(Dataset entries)

-- Opening Marker --

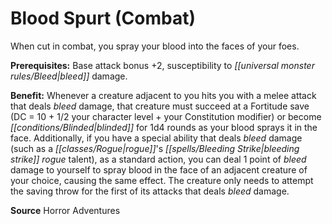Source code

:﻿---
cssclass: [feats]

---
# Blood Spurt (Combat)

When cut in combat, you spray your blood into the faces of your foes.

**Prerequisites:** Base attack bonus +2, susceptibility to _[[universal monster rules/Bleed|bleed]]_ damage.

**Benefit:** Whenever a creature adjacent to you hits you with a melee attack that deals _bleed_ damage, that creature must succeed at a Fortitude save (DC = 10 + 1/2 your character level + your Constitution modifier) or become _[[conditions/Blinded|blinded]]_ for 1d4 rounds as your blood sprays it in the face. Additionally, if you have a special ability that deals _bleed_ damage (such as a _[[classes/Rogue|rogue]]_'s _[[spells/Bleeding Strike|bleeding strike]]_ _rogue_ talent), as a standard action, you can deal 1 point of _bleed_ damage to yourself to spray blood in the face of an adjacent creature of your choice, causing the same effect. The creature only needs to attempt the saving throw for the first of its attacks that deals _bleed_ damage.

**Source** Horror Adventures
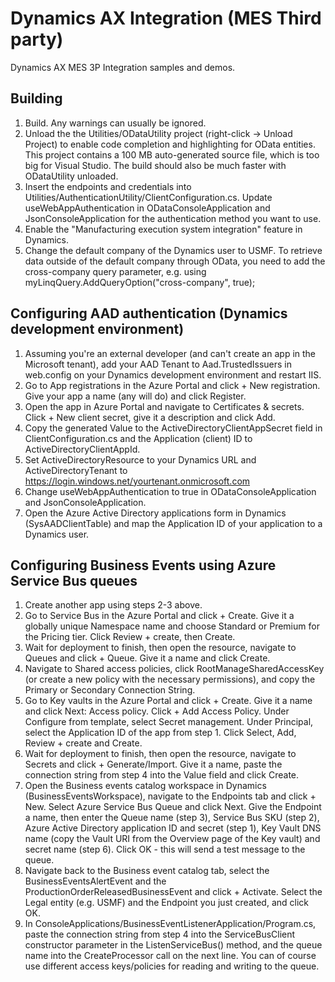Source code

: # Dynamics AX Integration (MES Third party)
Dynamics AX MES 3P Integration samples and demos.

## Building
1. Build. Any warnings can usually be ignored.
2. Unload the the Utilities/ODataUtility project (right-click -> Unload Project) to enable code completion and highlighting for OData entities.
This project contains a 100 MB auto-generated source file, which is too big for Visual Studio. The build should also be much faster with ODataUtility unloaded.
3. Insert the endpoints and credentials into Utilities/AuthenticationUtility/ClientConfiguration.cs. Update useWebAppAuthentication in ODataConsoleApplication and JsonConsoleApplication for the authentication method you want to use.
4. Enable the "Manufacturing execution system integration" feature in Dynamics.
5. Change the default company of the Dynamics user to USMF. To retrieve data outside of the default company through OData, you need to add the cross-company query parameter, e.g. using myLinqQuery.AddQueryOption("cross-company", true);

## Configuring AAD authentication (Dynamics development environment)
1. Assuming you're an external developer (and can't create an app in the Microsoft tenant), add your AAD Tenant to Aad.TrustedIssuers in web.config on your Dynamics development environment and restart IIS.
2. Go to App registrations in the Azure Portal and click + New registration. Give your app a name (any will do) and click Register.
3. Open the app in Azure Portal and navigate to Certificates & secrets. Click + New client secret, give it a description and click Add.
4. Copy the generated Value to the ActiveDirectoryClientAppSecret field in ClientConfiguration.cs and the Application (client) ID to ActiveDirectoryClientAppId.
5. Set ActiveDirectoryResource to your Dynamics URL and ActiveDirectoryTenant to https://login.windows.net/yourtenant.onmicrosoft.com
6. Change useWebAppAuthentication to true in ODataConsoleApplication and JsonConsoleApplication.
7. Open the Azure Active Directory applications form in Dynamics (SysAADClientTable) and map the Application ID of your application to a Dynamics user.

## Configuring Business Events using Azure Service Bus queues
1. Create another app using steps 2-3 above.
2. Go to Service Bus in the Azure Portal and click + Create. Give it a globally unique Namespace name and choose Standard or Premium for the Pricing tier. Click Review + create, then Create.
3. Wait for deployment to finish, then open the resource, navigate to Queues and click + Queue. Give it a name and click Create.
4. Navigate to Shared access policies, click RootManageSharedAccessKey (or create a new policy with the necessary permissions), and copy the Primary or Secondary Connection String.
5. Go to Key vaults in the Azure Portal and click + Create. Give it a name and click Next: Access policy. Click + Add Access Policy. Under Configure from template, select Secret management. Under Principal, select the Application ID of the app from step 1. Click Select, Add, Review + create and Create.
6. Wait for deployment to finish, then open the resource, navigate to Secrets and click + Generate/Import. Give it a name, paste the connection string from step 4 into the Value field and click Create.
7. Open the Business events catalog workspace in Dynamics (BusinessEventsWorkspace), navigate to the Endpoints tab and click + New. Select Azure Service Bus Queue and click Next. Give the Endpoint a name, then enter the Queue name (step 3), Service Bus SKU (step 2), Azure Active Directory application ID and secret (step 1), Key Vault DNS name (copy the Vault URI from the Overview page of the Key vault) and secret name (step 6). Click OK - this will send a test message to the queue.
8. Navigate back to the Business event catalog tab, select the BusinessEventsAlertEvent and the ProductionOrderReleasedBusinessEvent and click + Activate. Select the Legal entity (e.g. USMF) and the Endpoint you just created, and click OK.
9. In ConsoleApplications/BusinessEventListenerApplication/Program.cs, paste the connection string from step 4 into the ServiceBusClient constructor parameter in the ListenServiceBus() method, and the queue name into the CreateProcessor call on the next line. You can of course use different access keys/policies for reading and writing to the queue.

-- Closing Marker --

- [Work required]: Each line above that carries the string "Utilities" has to be returned.

- [Problem solution]:
2. Unload the the Utilities/ODataUtility project (right-click -> Unload Project) to enable code completion and highlighting for OData entities.
3. Insert the endpoints and credentials into Utilities/AuthenticationUtility/ClientConfiguration.cs. Update useWebAppAuthentication in ODataConsoleApplication and JsonConsoleApplication for the authentication method you want to use.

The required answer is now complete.